My second birthday gift was to attend The Great Jack O’Lantern Blaze in Croton-On-Hudson, New York. We chose the perfect crisp fall night for viewing seven thousand lit jack o’lanterns—crisp, cool air with crunchy leaves underfoot, and the crowd was enthusiastic but chill, now that Halloween was past. The ambiance the spooky, but not so spooky it terrified the littles in the crowd.
Overall, Blaze is an impressive display of pumpkin art with different areas dedicated to different themes running from a pumpkin-based fine art gallery (Banksy in pumpkin) to iconic NYC images, Celtic knots, dinosaurs and so, so much more. While all the jack o’lanterns are hand-carved, only some are carved from real pumpkins. Others are carved from realistic-looking faux pumpkins and, considering the size of the display, this only makes sense.
If you want to visit Blaze around Halloween, I strongly suggest you purchase your tickets well in advance. There is plenty of parking and you can purchase snacks and drinks from a tent at The Blaze, but I say save your money and have a nice dinner with drinks ahead of time. We had supper at Badageoni, a Georgian restaurant in Mount Kisco, and ate so much khachapuri adjaruli (cheesy bread).

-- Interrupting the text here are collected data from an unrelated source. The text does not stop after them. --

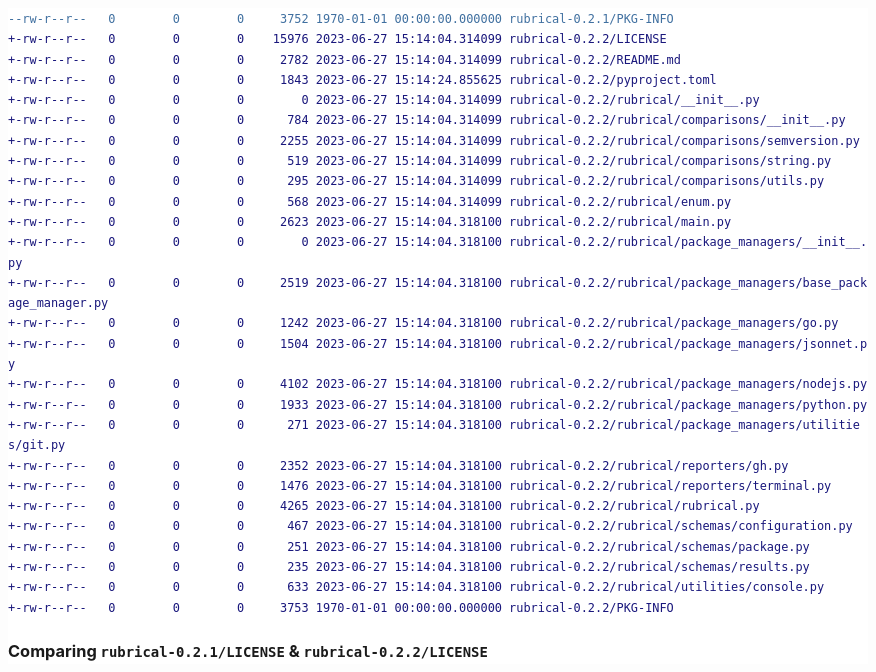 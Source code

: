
 ```diff
--rw-r--r--   0        0        0     3752 1970-01-01 00:00:00.000000 rubrical-0.2.1/PKG-INFO
+-rw-r--r--   0        0        0    15976 2023-06-27 15:14:04.314099 rubrical-0.2.2/LICENSE
+-rw-r--r--   0        0        0     2782 2023-06-27 15:14:04.314099 rubrical-0.2.2/README.md
+-rw-r--r--   0        0        0     1843 2023-06-27 15:14:24.855625 rubrical-0.2.2/pyproject.toml
+-rw-r--r--   0        0        0        0 2023-06-27 15:14:04.314099 rubrical-0.2.2/rubrical/__init__.py
+-rw-r--r--   0        0        0      784 2023-06-27 15:14:04.314099 rubrical-0.2.2/rubrical/comparisons/__init__.py
+-rw-r--r--   0        0        0     2255 2023-06-27 15:14:04.314099 rubrical-0.2.2/rubrical/comparisons/semversion.py
+-rw-r--r--   0        0        0      519 2023-06-27 15:14:04.314099 rubrical-0.2.2/rubrical/comparisons/string.py
+-rw-r--r--   0        0        0      295 2023-06-27 15:14:04.314099 rubrical-0.2.2/rubrical/comparisons/utils.py
+-rw-r--r--   0        0        0      568 2023-06-27 15:14:04.314099 rubrical-0.2.2/rubrical/enum.py
+-rw-r--r--   0        0        0     2623 2023-06-27 15:14:04.318100 rubrical-0.2.2/rubrical/main.py
+-rw-r--r--   0        0        0        0 2023-06-27 15:14:04.318100 rubrical-0.2.2/rubrical/package_managers/__init__.py
+-rw-r--r--   0        0        0     2519 2023-06-27 15:14:04.318100 rubrical-0.2.2/rubrical/package_managers/base_package_manager.py
+-rw-r--r--   0        0        0     1242 2023-06-27 15:14:04.318100 rubrical-0.2.2/rubrical/package_managers/go.py
+-rw-r--r--   0        0        0     1504 2023-06-27 15:14:04.318100 rubrical-0.2.2/rubrical/package_managers/jsonnet.py
+-rw-r--r--   0        0        0     4102 2023-06-27 15:14:04.318100 rubrical-0.2.2/rubrical/package_managers/nodejs.py
+-rw-r--r--   0        0        0     1933 2023-06-27 15:14:04.318100 rubrical-0.2.2/rubrical/package_managers/python.py
+-rw-r--r--   0        0        0      271 2023-06-27 15:14:04.318100 rubrical-0.2.2/rubrical/package_managers/utilities/git.py
+-rw-r--r--   0        0        0     2352 2023-06-27 15:14:04.318100 rubrical-0.2.2/rubrical/reporters/gh.py
+-rw-r--r--   0        0        0     1476 2023-06-27 15:14:04.318100 rubrical-0.2.2/rubrical/reporters/terminal.py
+-rw-r--r--   0        0        0     4265 2023-06-27 15:14:04.318100 rubrical-0.2.2/rubrical/rubrical.py
+-rw-r--r--   0        0        0      467 2023-06-27 15:14:04.318100 rubrical-0.2.2/rubrical/schemas/configuration.py
+-rw-r--r--   0        0        0      251 2023-06-27 15:14:04.318100 rubrical-0.2.2/rubrical/schemas/package.py
+-rw-r--r--   0        0        0      235 2023-06-27 15:14:04.318100 rubrical-0.2.2/rubrical/schemas/results.py
+-rw-r--r--   0        0        0      633 2023-06-27 15:14:04.318100 rubrical-0.2.2/rubrical/utilities/console.py
+-rw-r--r--   0        0        0     3753 1970-01-01 00:00:00.000000 rubrical-0.2.2/PKG-INFO
```

### Comparing `rubrical-0.2.1/LICENSE` & `rubrical-0.2.2/LICENSE`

I turned forty-six last weekend and one of my birthday gifts to myself was the The Innovation Labs & The Farm Tour at Stone Barns Center for Food and Agriculture, in Tarrytown, New York. It was a fairy tale setting — a beautiful stone dairy (designed by Grosvenor Atterbury for the John D. Rockefeller estate in Kykuit in the 1930s, more recently reimagined by Guzy Architects) surrounded by fields of greens, fat sheep, and trees aflame with late autumn leaves. Very pastoral, but also very chic.
The tour was led by a Stone Barns farmer and Blue Hill (that’s the restaurant portion) cook and featured some small, but delicious bites including a beautiful sourdough rye bread from the bakery with steaming cups of liquid red miso (one of the fermentation department’s projects). The fields were still green with spinach, dill, and mature brassicas and the air was full of bees as the farmer discussed the importance of crop rotation in regenerative agriculture.
I enjoyed the nose-to-tail, farm-to-fork ethos—soaps from herbs and tallow, beautiful wool blankets, paper-thin china cups and plates made from the kitchen’s waste bones—very much, but I’m aware that much of this progressiveness and experimentation exists because of millions of dollars in assets, the backing of the Rockefeller family, and public’s enthusiastic consumption of happy farm stories. I question its sustainability and practicality while, at the same time, I’d pay to work there for a day.